**Problem to work on:** Below are records; output all of them exactly.

[Extracted records]
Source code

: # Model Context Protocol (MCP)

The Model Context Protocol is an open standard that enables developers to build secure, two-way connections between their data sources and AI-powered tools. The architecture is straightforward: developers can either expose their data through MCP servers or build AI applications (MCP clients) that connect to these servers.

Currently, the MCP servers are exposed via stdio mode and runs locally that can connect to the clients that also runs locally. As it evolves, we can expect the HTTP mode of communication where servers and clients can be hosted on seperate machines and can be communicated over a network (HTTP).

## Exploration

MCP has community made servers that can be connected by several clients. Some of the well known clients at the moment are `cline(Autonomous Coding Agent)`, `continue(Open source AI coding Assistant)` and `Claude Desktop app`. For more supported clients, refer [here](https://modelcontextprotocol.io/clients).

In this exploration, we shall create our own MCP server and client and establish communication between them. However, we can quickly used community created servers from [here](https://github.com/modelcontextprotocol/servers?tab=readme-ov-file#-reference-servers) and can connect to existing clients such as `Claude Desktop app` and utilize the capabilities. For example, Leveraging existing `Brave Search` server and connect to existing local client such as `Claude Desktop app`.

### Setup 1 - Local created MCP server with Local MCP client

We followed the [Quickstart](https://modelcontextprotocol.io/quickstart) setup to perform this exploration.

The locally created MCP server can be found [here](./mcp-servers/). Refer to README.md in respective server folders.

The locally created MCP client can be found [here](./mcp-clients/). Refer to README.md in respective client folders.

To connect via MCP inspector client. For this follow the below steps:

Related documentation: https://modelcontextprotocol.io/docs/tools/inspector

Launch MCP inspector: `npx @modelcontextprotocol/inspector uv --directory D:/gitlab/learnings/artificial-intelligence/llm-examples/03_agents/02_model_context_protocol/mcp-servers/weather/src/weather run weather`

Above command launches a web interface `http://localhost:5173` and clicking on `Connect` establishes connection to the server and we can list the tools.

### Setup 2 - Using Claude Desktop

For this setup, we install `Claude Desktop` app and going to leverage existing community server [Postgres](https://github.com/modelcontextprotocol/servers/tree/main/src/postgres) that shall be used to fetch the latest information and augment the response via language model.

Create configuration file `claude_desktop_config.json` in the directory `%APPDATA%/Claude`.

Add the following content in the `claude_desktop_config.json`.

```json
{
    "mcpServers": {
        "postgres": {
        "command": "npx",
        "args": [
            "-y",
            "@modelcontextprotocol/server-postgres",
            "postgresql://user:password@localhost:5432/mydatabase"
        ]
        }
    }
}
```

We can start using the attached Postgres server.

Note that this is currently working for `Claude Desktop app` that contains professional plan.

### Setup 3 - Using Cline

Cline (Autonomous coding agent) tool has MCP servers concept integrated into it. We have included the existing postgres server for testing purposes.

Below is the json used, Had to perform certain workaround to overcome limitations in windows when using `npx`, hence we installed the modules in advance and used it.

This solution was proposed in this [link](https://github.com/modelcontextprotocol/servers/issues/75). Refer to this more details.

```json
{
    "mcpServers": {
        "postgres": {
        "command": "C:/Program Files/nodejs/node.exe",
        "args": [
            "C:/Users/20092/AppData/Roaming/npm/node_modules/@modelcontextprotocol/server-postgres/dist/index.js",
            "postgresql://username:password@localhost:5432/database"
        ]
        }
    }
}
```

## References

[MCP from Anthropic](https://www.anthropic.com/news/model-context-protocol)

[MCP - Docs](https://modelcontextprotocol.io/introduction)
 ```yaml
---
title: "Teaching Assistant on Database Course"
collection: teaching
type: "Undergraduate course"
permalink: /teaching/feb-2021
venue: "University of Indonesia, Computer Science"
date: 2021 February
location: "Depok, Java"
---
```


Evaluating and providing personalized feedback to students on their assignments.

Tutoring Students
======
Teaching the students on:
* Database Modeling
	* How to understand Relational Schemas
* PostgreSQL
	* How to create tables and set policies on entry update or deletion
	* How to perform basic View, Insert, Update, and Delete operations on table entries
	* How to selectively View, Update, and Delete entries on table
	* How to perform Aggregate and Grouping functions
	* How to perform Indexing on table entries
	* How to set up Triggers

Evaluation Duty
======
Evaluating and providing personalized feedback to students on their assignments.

**Answer space:**
Source code

: # Model Context Protocol (MCP)

The Model Context Protocol is an open standard that enables developers to build secure, two-way connections between their data sources and AI-powered tools. The architecture is straightforward: developers can either expose their data through MCP servers or build AI applications (MCP clients) that connect to these servers.

Currently, the MCP servers are exposed via stdio mode and runs locally that can connect to the clients that also runs locally. As it evolves, we can expect the HTTP mode of communication where servers and clients can be hosted on seperate machines and can be communicated over a network (HTTP).

## Exploration

MCP has community made servers that can be connected by several clients. Some of the well known clients at the moment are `cline(Autonomous Coding Agent)`, `continue(Open source AI coding Assistant)` and `Claude Desktop app`. For more supported clients, refer [here](https://modelcontextprotocol.io/clients).

In this exploration, we shall create our own MCP server and client and establish communication between them. However, we can quickly used community created servers from [here](https://github.com/modelcontextprotocol/servers?tab=readme-ov-file#-reference-servers) and can connect to existing clients such as `Claude Desktop app` and utilize the capabilities. For example, Leveraging existing `Brave Search` server and connect to existing local client such as `Claude Desktop app`.

### Setup 1 - Local created MCP server with Local MCP client

We followed the [Quickstart](https://modelcontextprotocol.io/quickstart) setup to perform this exploration.

The locally created MCP server can be found [here](./mcp-servers/). Refer to README.md in respective server folders.

The locally created MCP client can be found [here](./mcp-clients/). Refer to README.md in respective client folders.

To connect via MCP inspector client. For this follow the below steps:

Related documentation: https://modelcontextprotocol.io/docs/tools/inspector

Launch MCP inspector: `npx @modelcontextprotocol/inspector uv --directory D:/gitlab/learnings/artificial-intelligence/llm-examples/03_agents/02_model_context_protocol/mcp-servers/weather/src/weather run weather`

Above command launches a web interface `http://localhost:5173` and clicking on `Connect` establishes connection to the server and we can list the tools.

### Setup 2 - Using Claude Desktop

For this setup, we install `Claude Desktop` app and going to leverage existing community server [Postgres](https://github.com/modelcontextprotocol/servers/tree/main/src/postgres) that shall be used to fetch the latest information and augment the response via language model.

Create configuration file `claude_desktop_config.json` in the directory `%APPDATA%/Claude`.

Add the following content in the `claude_desktop_config.json`.

```json
{
    "mcpServers": {
        "postgres": {
        "command": "npx",
        "args": [
            "-y",
            "@modelcontextprotocol/server-postgres",
            "postgresql://user:password@localhost:5432/mydatabase"
        ]
        }
    }
}
```

We can start using the attached Postgres server.

Note that this is currently working for `Claude Desktop app` that contains professional plan.

### Setup 3 - Using Cline

Cline (Autonomous coding agent) tool has MCP servers concept integrated into it. We have included the existing postgres server for testing purposes.

Below is the json used, Had to perform certain workaround to overcome limitations in windows when using `npx`, hence we installed the modules in advance and used it.

This solution was proposed in this [link](https://github.com/modelcontextprotocol/servers/issues/75). Refer to this more details.

```json
{
    "mcpServers": {
        "postgres": {
        "command": "C:/Program Files/nodejs/node.exe",
        "args": [
            "C:/Users/20092/AppData/Roaming/npm/node_modules/@modelcontextprotocol/server-postgres/dist/index.js",
            "postgresql://username:password@localhost:5432/database"
        ]
        }
    }
}
```

## References

[MCP from Anthropic](https://www.anthropic.com/news/model-context-protocol)

[MCP - Docs](https://modelcontextprotocol.io/introduction)
 ```yaml
---
title: "Teaching Assistant on Database Course"
collection: teaching
type: "Undergraduate course"
permalink: /teaching/feb-2021
venue: "University of Indonesia, Computer Science"
date: 2021 February
location: "Depok, Java"
---
```


Evaluating and providing personalized feedback to students on their assignments.

Tutoring Students
======
Teaching the students on:
* Database Modeling
	* How to understand Relational Schemas
* PostgreSQL
	* How to create tables and set policies on entry update or deletion
	* How to perform basic View, Insert, Update, and Delete operations on table entries
	* How to selectively View, Update, and Delete entries on table
	* How to perform Aggregate and Grouping functions
	* How to perform Indexing on table entries
	* How to set up Triggers

Evaluation Duty
======
Evaluating and providing personalized feedback to students on their assignments.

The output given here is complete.